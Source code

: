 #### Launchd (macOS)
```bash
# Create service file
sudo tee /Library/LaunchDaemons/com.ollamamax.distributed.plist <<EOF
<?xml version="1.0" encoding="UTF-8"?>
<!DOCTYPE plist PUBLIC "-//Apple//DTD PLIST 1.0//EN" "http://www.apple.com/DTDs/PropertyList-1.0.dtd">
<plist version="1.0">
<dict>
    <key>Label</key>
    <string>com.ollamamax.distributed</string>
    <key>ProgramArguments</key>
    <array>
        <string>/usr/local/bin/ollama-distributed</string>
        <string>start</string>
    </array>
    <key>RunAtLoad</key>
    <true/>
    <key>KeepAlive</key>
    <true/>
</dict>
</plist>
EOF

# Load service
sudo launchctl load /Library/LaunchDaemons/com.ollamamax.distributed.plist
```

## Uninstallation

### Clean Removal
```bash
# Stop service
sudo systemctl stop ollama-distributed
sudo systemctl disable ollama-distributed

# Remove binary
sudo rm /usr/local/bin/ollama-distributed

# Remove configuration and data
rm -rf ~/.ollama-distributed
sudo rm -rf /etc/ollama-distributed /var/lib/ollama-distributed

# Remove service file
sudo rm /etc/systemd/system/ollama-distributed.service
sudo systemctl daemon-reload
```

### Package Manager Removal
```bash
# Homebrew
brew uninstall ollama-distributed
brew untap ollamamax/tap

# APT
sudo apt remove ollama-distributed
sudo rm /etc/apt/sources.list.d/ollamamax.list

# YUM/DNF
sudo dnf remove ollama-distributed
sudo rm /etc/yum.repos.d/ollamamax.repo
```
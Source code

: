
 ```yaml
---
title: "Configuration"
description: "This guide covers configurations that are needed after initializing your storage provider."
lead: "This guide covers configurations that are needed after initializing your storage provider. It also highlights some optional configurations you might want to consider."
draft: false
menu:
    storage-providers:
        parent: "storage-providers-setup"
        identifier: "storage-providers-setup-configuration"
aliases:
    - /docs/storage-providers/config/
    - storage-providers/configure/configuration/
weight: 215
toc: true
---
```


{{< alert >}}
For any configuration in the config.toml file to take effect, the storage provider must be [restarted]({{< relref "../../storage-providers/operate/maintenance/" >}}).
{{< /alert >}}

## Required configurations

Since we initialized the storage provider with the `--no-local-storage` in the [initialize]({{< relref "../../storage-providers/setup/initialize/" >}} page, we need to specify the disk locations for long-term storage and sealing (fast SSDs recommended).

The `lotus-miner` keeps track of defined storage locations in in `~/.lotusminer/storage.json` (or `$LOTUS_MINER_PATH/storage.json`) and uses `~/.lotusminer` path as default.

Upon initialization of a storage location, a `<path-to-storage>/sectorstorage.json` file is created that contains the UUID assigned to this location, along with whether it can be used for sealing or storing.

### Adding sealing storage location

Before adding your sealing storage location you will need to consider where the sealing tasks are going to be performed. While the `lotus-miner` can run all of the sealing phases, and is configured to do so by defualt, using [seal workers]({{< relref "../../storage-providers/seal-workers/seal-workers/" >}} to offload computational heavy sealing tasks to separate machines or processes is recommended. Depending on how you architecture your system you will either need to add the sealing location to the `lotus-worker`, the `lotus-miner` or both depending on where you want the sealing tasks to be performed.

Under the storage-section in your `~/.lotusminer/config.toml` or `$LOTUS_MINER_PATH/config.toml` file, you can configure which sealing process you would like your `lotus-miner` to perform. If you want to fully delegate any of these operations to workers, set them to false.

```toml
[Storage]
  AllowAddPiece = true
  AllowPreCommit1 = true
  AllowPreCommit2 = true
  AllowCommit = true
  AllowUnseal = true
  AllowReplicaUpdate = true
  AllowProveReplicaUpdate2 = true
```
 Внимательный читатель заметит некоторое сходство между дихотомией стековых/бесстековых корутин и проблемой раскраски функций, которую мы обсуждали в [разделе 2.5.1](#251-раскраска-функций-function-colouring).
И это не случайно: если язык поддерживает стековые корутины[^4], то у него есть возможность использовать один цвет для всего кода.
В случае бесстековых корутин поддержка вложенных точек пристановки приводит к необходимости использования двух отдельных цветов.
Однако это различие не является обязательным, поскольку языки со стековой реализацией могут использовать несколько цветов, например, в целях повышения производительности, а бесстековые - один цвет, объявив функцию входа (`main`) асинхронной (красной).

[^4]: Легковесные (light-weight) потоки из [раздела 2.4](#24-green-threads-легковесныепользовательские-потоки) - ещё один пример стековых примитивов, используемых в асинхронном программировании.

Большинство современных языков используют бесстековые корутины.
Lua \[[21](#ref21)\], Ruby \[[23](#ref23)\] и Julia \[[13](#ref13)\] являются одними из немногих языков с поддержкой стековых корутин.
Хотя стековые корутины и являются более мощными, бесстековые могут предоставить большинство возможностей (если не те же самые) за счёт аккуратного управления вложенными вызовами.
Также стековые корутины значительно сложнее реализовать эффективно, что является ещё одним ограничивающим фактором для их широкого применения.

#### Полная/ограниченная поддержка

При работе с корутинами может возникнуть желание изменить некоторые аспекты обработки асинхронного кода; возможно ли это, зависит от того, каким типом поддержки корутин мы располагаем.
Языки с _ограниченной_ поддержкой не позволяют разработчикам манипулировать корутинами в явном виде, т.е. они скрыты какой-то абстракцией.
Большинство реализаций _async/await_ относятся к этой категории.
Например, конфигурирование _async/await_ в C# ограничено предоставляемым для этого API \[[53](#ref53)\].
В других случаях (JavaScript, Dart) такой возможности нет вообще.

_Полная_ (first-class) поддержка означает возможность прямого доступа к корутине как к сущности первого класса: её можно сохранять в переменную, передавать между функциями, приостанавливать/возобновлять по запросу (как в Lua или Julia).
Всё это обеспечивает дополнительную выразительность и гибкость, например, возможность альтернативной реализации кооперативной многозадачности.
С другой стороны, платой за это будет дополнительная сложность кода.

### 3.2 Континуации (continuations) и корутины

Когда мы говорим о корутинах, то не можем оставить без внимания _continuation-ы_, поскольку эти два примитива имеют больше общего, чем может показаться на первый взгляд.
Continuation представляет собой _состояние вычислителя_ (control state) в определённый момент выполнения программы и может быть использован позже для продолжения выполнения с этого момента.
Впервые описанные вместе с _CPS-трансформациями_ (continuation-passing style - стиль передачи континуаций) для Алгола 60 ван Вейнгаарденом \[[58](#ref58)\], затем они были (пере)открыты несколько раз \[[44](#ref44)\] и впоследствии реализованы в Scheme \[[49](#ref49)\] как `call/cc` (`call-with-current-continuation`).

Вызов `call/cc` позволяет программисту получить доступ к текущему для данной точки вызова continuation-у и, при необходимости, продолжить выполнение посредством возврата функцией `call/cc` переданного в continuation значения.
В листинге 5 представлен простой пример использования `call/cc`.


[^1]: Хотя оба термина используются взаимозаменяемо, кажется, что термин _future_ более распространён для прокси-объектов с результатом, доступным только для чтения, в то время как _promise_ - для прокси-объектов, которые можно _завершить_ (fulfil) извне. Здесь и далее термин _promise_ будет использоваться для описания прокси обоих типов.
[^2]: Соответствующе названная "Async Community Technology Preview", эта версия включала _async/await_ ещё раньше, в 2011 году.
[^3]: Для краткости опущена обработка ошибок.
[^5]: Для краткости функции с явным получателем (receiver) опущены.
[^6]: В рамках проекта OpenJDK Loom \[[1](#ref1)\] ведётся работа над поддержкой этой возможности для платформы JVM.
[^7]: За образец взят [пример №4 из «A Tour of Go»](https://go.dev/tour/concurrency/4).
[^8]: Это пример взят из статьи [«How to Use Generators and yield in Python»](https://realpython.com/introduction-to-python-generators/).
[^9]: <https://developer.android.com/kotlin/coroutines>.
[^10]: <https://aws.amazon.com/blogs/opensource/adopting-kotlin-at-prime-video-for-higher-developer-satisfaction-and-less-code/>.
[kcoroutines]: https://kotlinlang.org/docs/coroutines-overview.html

..............................

■ YOUR ASSIGNMENT
The whole listing above is to be transcribed exactly, line for line.

■ RESPONSE TO THIS TASK
Source code

: #### Launchd (macOS)
```bash
# Create service file
sudo tee /Library/LaunchDaemons/com.ollamamax.distributed.plist <<EOF
<?xml version="1.0" encoding="UTF-8"?>
<!DOCTYPE plist PUBLIC "-//Apple//DTD PLIST 1.0//EN" "http://www.apple.com/DTDs/PropertyList-1.0.dtd">
<plist version="1.0">
<dict>
    <key>Label</key>
    <string>com.ollamamax.distributed</string>
    <key>ProgramArguments</key>
    <array>
        <string>/usr/local/bin/ollama-distributed</string>
        <string>start</string>
    </array>
    <key>RunAtLoad</key>
    <true/>
    <key>KeepAlive</key>
    <true/>
</dict>
</plist>
EOF

# Load service
sudo launchctl load /Library/LaunchDaemons/com.ollamamax.distributed.plist
```

## Uninstallation

### Clean Removal
```bash
# Stop service
sudo systemctl stop ollama-distributed
sudo systemctl disable ollama-distributed

# Remove binary
sudo rm /usr/local/bin/ollama-distributed

# Remove configuration and data
rm -rf ~/.ollama-distributed
sudo rm -rf /etc/ollama-distributed /var/lib/ollama-distributed

# Remove service file
sudo rm /etc/systemd/system/ollama-distributed.service
sudo systemctl daemon-reload
```

### Package Manager Removal
```bash
# Homebrew
brew uninstall ollama-distributed
brew untap ollamamax/tap

# APT
sudo apt remove ollama-distributed
sudo rm /etc/apt/sources.list.d/ollamamax.list

# YUM/DNF
sudo dnf remove ollama-distributed
sudo rm /etc/yum.repos.d/ollamamax.repo
```
Source code

:
 ```yaml
---
title: "Configuration"
description: "This guide covers configurations that are needed after initializing your storage provider."
lead: "This guide covers configurations that are needed after initializing your storage provider. It also highlights some optional configurations you might want to consider."
draft: false
menu:
    storage-providers:
        parent: "storage-providers-setup"
        identifier: "storage-providers-setup-configuration"
aliases:
    - /docs/storage-providers/config/
    - storage-providers/configure/configuration/
weight: 215
toc: true
---
```


{{< alert >}}
For any configuration in the config.toml file to take effect, the storage provider must be [restarted]({{< relref "../../storage-providers/operate/maintenance/" >}}).
{{< /alert >}}

## Required configurations

Since we initialized the storage provider with the `--no-local-storage` in the [initialize]({{< relref "../../storage-providers/setup/initialize/" >}} page, we need to specify the disk locations for long-term storage and sealing (fast SSDs recommended).

The `lotus-miner` keeps track of defined storage locations in in `~/.lotusminer/storage.json` (or `$LOTUS_MINER_PATH/storage.json`) and uses `~/.lotusminer` path as default.

Upon initialization of a storage location, a `<path-to-storage>/sectorstorage.json` file is created that contains the UUID assigned to this location, along with whether it can be used for sealing or storing.

### Adding sealing storage location

Before adding your sealing storage location you will need to consider where the sealing tasks are going to be performed. While the `lotus-miner` can run all of the sealing phases, and is configured to do so by defualt, using [seal workers]({{< relref "../../storage-providers/seal-workers/seal-workers/" >}} to offload computational heavy sealing tasks to separate machines or processes is recommended. Depending on how you architecture your system you will either need to add the sealing location to the `lotus-worker`, the `lotus-miner` or both depending on where you want the sealing tasks to be performed.

Under the storage-section in your `~/.lotusminer/config.toml` or `$LOTUS_MINER_PATH/config.toml` file, you can configure which sealing process you would like your `lotus-miner` to perform. If you want to fully delegate any of these operations to workers, set them to false.

```toml
[Storage]
  AllowAddPiece = true
  AllowPreCommit1 = true
  AllowPreCommit2 = true
  AllowCommit = true
  AllowUnseal = true
  AllowReplicaUpdate = true
  AllowProveReplicaUpdate2 = true
```
 Внимательный читатель заметит некоторое сходство между дихотомией стековых/бесстековых корутин и проблемой раскраски функций, которую мы обсуждали в [разделе 2.5.1](#251-раскраска-функций-function-colouring).
И это не случайно: если язык поддерживает стековые корутины[^4], то у него есть возможность использовать один цвет для всего кода.
В случае бесстековых корутин поддержка вложенных точек пристановки приводит к необходимости использования двух отдельных цветов.
Однако это различие не является обязательным, поскольку языки со стековой реализацией могут использовать несколько цветов, например, в целях повышения производительности, а бесстековые - один цвет, объявив функцию входа (`main`) асинхронной (красной).

[^4]: Легковесные (light-weight) потоки из [раздела 2.4](#24-green-threads-легковесныепользовательские-потоки) - ещё один пример стековых примитивов, используемых в асинхронном программировании.

Большинство современных языков используют бесстековые корутины.
Lua \[[21](#ref21)\], Ruby \[[23](#ref23)\] и Julia \[[13](#ref13)\] являются одними из немногих языков с поддержкой стековых корутин.
Хотя стековые корутины и являются более мощными, бесстековые могут предоставить большинство возможностей (если не те же самые) за счёт аккуратного управления вложенными вызовами.
Также стековые корутины значительно сложнее реализовать эффективно, что является ещё одним ограничивающим фактором для их широкого применения.

#### Полная/ограниченная поддержка

При работе с корутинами может возникнуть желание изменить некоторые аспекты обработки асинхронного кода; возможно ли это, зависит от того, каким типом поддержки корутин мы располагаем.
Языки с _ограниченной_ поддержкой не позволяют разработчикам манипулировать корутинами в явном виде, т.е. они скрыты какой-то абстракцией.
Большинство реализаций _async/await_ относятся к этой категории.
Например, конфигурирование _async/await_ в C# ограничено предоставляемым для этого API \[[53](#ref53)\].
В других случаях (JavaScript, Dart) такой возможности нет вообще.

_Полная_ (first-class) поддержка означает возможность прямого доступа к корутине как к сущности первого класса: её можно сохранять в переменную, передавать между функциями, приостанавливать/возобновлять по запросу (как в Lua или Julia).
Всё это обеспечивает дополнительную выразительность и гибкость, например, возможность альтернативной реализации кооперативной многозадачности.
С другой стороны, платой за это будет дополнительная сложность кода.

### 3.2 Континуации (continuations) и корутины

Когда мы говорим о корутинах, то не можем оставить без внимания _continuation-ы_, поскольку эти два примитива имеют больше общего, чем может показаться на первый взгляд.
Continuation представляет собой _состояние вычислителя_ (control state) в определённый момент выполнения программы и может быть использован позже для продолжения выполнения с этого момента.
Впервые описанные вместе с _CPS-трансформациями_ (continuation-passing style - стиль передачи континуаций) для Алгола 60 ван Вейнгаарденом \[[58](#ref58)\], затем они были (пере)открыты несколько раз \[[44](#ref44)\] и впоследствии реализованы в Scheme \[[49](#ref49)\] как `call/cc` (`call-with-current-continuation`).

Вызов `call/cc` позволяет программисту получить доступ к текущему для данной точки вызова continuation-у и, при необходимости, продолжить выполнение посредством возврата функцией `call/cc` переданного в continuation значения.
В листинге 5 представлен простой пример использования `call/cc`.


[^1]: Хотя оба термина используются взаимозаменяемо, кажется, что термин _future_ более распространён для прокси-объектов с результатом, доступным только для чтения, в то время как _promise_ - для прокси-объектов, которые можно _завершить_ (fulfil) извне. Здесь и далее термин _promise_ будет использоваться для описания прокси обоих типов.
[^2]: Соответствующе названная "Async Community Technology Preview", эта версия включала _async/await_ ещё раньше, в 2011 году.
[^3]: Для краткости опущена обработка ошибок.
[^5]: Для краткости функции с явным получателем (receiver) опущены.
[^6]: В рамках проекта OpenJDK Loom \[[1](#ref1)\] ведётся работа над поддержкой этой возможности для платформы JVM.
[^7]: За образец взят [пример №4 из «A Tour of Go»](https://go.dev/tour/concurrency/4).
[^8]: Это пример взят из статьи [«How to Use Generators and yield in Python»](https://realpython.com/introduction-to-python-generators/).
[^9]: <https://developer.android.com/kotlin/coroutines>.
[^10]: <https://aws.amazon.com/blogs/opensource/adopting-kotlin-at-prime-video-for-higher-developer-satisfaction-and-less-code/>.
[kcoroutines]: https://kotlinlang.org/docs/coroutines-overview.html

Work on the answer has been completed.